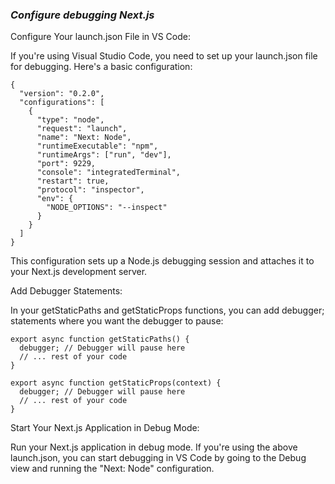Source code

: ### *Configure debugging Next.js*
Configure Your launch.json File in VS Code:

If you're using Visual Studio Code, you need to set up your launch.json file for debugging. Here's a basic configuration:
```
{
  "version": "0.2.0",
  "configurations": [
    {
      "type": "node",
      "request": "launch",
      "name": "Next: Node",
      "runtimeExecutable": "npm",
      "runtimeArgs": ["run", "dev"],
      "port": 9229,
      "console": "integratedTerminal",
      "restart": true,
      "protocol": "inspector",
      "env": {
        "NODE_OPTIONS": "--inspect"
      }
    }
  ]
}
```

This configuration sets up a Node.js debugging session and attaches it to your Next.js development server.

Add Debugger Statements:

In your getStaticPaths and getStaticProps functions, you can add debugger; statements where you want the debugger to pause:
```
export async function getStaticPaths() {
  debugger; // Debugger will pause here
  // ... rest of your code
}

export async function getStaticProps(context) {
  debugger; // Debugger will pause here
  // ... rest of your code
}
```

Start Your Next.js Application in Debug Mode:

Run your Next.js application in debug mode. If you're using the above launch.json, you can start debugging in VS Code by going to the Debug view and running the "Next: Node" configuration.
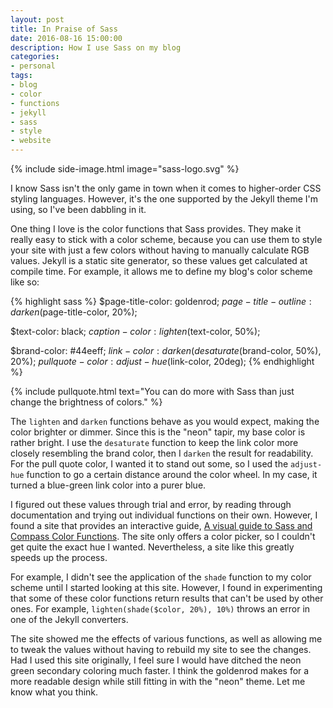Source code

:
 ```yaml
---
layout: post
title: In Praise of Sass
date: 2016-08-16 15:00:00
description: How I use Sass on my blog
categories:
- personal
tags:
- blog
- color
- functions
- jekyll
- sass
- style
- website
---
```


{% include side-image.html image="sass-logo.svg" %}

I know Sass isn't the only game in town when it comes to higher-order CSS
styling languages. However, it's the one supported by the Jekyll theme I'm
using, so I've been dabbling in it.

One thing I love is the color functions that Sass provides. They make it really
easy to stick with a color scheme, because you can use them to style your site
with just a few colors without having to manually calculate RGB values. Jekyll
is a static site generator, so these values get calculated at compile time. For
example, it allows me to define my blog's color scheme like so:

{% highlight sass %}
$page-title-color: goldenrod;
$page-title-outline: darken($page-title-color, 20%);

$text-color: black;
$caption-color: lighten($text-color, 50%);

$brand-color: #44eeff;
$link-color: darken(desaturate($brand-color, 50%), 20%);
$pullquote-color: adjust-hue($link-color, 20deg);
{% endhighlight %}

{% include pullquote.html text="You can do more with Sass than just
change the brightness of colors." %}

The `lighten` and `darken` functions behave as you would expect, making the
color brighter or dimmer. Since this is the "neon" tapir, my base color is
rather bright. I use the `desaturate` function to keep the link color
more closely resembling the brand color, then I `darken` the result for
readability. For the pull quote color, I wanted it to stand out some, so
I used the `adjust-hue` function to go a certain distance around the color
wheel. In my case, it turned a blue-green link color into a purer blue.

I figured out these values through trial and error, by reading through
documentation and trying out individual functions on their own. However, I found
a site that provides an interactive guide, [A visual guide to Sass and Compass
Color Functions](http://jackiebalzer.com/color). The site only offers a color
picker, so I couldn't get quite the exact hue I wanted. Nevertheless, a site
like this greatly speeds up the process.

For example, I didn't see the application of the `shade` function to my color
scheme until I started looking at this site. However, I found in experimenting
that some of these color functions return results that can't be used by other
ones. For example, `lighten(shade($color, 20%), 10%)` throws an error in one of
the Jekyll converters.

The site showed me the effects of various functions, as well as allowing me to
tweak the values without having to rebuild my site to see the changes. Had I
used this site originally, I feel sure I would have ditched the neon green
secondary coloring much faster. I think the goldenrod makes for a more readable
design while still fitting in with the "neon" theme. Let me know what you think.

> [ABOUT THIS EXERCISE]
Wherever a line holds the word "think", copy that line out of the entries above.

> [WRITTEN REPLY]
secondary coloring much faster. I think the goldenrod makes for a more readable
design while still fitting in with the "neon" theme. Let me know what you think.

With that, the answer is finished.